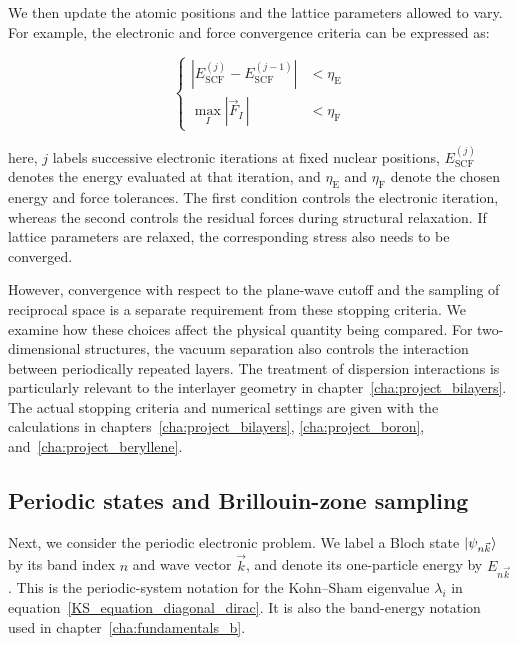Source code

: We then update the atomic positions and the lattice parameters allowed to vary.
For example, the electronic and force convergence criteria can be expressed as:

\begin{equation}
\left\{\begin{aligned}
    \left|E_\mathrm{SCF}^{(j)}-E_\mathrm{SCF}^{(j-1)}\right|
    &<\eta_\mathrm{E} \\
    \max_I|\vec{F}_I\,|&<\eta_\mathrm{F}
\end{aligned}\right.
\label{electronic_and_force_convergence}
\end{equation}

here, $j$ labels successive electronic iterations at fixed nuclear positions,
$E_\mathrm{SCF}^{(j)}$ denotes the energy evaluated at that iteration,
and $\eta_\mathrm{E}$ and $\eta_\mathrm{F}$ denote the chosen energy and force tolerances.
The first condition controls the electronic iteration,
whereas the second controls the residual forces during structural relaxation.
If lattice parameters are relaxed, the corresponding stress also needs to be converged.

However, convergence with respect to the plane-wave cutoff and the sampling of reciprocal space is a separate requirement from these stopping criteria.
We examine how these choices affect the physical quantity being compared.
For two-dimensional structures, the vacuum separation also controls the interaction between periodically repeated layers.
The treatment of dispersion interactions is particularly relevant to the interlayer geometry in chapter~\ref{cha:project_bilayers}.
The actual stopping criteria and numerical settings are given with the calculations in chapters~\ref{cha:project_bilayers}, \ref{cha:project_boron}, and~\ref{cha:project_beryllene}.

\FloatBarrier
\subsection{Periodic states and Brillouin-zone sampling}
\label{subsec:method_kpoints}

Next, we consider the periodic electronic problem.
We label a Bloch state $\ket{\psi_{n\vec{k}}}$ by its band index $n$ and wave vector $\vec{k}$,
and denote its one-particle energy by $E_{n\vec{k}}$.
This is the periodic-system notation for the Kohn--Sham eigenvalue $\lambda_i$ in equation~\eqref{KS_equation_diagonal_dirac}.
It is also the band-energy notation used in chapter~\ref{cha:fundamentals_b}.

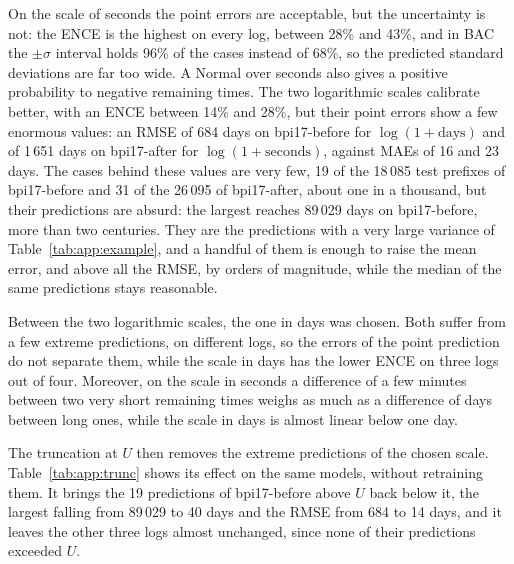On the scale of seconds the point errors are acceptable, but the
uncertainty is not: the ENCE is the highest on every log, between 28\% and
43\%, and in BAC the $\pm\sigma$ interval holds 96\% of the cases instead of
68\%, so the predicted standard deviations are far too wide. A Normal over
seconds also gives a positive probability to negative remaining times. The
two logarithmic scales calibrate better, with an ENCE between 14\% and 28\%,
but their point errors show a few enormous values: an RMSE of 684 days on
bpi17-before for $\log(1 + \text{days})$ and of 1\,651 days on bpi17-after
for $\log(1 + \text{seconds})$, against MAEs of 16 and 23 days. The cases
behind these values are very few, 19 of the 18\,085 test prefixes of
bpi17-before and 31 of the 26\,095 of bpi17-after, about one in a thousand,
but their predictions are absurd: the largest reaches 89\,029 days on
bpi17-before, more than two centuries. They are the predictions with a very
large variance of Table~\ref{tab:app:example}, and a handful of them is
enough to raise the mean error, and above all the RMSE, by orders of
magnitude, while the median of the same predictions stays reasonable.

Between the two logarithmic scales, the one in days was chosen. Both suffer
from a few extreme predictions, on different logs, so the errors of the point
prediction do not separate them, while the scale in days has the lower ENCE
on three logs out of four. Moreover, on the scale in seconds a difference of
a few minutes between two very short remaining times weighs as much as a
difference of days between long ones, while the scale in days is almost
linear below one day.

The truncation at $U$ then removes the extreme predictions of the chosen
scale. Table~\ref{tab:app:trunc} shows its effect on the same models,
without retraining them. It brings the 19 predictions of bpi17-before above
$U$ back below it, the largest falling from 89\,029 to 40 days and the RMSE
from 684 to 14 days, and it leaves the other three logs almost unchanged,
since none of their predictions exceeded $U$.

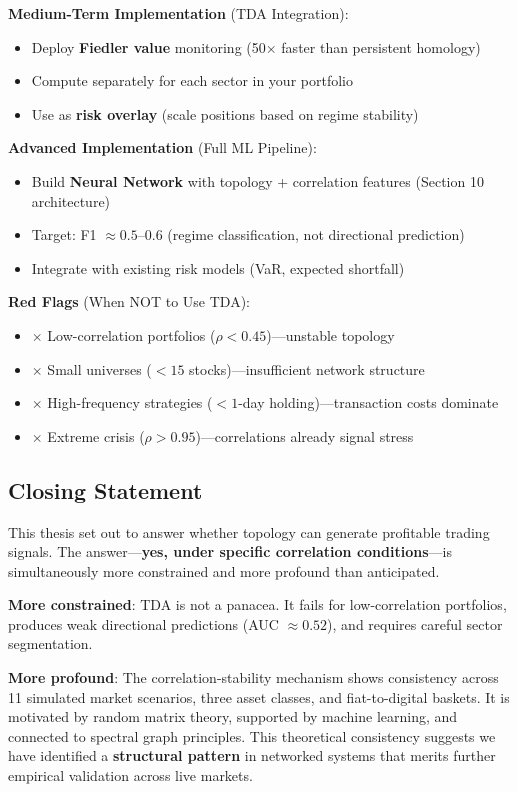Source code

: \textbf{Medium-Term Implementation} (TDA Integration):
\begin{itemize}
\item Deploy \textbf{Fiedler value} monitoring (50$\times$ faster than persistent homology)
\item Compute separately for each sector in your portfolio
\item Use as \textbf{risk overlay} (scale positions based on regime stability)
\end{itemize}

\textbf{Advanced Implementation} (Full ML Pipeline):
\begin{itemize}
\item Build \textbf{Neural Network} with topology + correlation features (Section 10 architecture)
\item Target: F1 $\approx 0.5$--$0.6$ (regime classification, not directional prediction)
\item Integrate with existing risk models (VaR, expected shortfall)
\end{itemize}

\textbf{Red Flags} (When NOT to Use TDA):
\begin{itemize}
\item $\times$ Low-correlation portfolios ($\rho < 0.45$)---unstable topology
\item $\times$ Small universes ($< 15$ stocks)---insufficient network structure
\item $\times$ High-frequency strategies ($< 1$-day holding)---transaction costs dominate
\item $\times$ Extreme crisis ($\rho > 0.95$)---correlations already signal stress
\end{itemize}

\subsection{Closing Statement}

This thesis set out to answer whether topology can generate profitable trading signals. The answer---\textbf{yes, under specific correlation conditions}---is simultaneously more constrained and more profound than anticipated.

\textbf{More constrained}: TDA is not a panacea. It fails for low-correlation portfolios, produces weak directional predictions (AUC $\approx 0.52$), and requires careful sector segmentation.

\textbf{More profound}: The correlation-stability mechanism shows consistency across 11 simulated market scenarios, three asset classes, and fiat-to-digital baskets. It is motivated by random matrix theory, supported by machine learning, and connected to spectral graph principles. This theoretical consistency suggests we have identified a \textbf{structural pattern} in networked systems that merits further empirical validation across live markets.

...

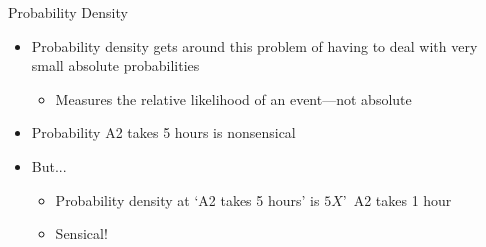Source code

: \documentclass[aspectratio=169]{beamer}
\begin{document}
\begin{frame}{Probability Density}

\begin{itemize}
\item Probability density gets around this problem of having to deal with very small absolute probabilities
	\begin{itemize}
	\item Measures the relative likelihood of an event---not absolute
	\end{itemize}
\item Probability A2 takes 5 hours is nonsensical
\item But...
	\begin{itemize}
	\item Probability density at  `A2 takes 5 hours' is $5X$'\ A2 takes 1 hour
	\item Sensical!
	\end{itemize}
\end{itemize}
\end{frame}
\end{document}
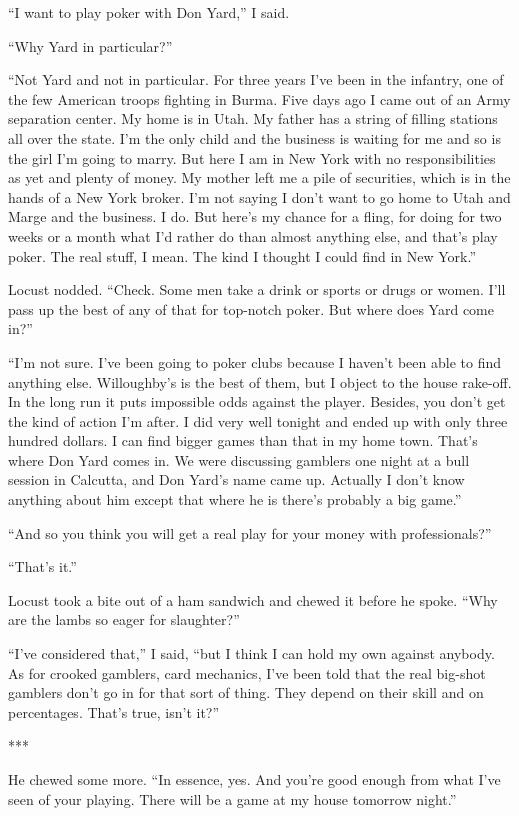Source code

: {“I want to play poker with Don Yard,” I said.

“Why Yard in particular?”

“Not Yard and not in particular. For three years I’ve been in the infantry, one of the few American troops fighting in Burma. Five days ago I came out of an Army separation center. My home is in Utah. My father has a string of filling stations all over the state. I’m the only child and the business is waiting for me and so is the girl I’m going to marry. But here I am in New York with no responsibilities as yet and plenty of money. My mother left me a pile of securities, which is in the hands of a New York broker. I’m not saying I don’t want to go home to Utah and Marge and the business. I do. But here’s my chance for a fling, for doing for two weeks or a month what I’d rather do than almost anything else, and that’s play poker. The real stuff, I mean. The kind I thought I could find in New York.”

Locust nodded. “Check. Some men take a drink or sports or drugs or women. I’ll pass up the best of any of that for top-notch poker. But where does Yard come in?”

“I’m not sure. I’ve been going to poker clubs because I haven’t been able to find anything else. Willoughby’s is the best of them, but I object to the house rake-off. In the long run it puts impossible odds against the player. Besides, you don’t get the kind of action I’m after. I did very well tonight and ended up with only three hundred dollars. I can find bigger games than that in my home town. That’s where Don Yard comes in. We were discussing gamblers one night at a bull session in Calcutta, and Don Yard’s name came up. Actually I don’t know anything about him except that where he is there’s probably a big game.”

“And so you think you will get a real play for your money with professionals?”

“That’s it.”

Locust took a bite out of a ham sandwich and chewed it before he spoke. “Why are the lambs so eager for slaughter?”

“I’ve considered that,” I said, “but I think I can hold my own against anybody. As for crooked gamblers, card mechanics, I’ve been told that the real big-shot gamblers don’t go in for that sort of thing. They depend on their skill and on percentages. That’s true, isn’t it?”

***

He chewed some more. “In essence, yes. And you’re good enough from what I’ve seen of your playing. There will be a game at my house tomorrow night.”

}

==

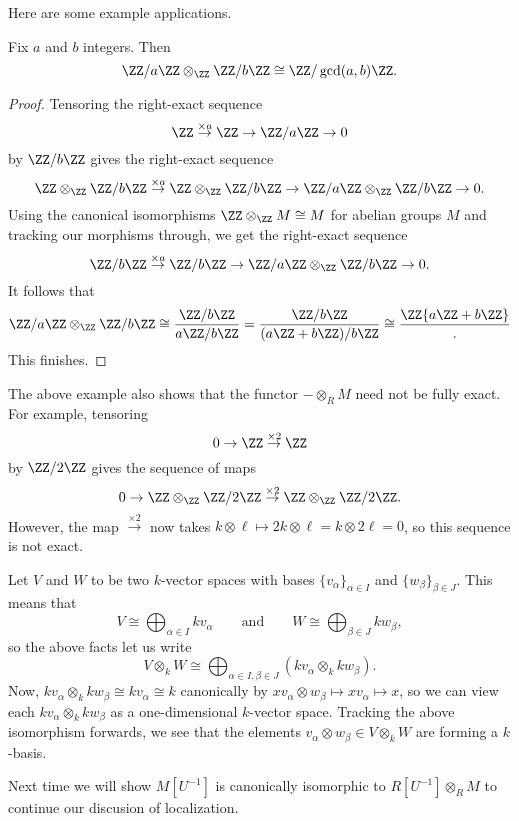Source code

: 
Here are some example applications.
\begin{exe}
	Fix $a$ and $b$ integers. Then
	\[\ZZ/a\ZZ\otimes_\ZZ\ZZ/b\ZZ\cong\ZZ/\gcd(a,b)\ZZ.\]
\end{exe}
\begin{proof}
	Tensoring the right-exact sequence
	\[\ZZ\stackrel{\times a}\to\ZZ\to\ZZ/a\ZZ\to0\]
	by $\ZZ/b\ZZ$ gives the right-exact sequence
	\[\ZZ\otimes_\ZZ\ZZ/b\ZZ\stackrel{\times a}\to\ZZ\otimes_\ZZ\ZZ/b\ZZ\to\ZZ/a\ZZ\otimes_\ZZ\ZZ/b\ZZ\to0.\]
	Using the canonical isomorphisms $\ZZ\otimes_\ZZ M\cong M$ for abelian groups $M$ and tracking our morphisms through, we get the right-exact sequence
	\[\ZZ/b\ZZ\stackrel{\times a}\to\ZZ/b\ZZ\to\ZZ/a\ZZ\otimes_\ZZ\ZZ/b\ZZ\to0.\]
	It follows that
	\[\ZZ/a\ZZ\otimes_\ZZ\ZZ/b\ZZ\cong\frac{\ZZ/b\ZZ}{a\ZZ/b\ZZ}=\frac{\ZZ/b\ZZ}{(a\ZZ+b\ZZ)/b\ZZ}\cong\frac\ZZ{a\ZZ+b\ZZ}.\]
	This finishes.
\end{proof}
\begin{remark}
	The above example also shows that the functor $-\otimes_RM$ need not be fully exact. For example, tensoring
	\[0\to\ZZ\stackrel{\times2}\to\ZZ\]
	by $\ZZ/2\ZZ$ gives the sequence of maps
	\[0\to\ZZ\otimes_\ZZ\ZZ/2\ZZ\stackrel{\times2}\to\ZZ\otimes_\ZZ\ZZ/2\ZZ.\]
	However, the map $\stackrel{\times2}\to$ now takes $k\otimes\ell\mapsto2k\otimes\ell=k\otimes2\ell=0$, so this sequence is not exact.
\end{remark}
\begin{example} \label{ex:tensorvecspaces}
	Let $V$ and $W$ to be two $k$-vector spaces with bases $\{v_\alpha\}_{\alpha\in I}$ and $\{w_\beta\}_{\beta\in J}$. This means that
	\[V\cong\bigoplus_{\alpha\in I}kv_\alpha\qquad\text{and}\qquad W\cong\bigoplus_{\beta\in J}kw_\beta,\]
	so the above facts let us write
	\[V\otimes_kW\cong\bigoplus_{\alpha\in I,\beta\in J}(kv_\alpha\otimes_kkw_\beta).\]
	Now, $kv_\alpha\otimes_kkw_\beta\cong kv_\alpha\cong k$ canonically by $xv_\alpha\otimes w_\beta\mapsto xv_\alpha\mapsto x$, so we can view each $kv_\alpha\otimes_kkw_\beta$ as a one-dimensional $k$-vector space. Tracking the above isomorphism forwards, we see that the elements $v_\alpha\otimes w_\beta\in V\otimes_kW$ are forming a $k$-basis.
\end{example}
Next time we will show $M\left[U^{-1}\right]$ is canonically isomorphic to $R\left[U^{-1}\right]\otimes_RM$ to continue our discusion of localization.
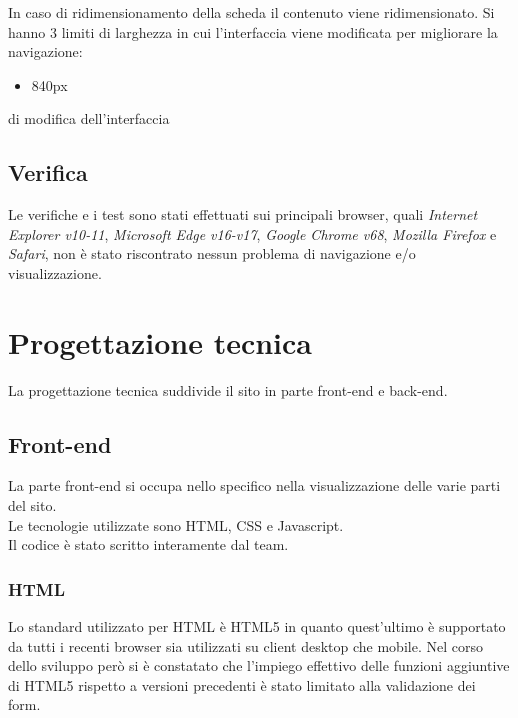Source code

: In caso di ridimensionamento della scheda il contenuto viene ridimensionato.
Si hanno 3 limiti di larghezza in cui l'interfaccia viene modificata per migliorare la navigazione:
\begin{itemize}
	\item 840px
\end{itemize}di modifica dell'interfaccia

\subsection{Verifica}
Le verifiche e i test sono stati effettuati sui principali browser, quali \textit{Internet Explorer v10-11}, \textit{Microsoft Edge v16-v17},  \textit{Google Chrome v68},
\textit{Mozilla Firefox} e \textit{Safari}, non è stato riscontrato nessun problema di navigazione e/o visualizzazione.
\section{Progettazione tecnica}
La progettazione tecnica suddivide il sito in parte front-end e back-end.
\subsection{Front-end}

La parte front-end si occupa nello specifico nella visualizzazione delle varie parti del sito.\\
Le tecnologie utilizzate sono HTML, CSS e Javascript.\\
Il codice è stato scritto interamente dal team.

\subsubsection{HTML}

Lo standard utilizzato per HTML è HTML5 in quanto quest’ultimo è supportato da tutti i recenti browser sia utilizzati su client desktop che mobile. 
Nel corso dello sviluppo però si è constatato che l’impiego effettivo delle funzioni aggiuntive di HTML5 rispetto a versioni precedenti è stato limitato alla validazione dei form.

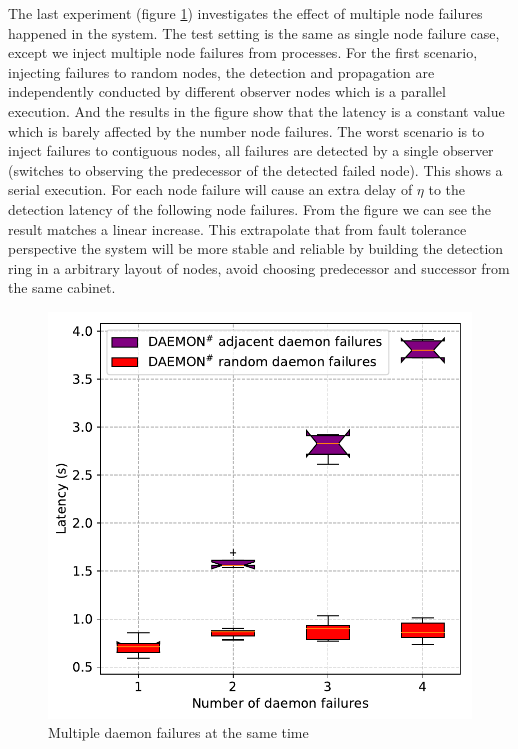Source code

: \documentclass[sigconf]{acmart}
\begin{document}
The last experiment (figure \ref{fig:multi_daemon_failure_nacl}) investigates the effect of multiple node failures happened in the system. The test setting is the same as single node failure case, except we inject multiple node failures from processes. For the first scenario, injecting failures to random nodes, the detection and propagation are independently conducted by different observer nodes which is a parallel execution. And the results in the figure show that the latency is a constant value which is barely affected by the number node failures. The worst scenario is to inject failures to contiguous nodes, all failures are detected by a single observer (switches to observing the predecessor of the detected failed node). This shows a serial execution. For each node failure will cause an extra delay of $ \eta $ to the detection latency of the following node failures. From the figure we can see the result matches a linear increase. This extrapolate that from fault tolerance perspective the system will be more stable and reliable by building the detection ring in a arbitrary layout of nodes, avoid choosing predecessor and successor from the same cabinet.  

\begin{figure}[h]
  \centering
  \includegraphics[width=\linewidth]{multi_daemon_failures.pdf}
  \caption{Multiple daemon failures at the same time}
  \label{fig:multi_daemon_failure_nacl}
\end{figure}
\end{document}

### YOUR GOAL
In the listing above, locate the line containing "43\%, and in" and the line containing "bpi17-before for $\log(1", then transcribe both and every line between them verbatim.

### TASK RESPONSE
43\%, and in BAC the $\pm\sigma$ interval holds 96\% of the cases instead of
68\%, so the predicted standard deviations are far too wide. A Normal over
seconds also gives a positive probability to negative remaining times. The
two logarithmic scales calibrate better, with an ENCE between 14\% and 28\%,
but their point errors show a few enormous values: an RMSE of 684 days on
bpi17-before for $\log(1 + \text{days})$ and of 1\,651 days on bpi17-after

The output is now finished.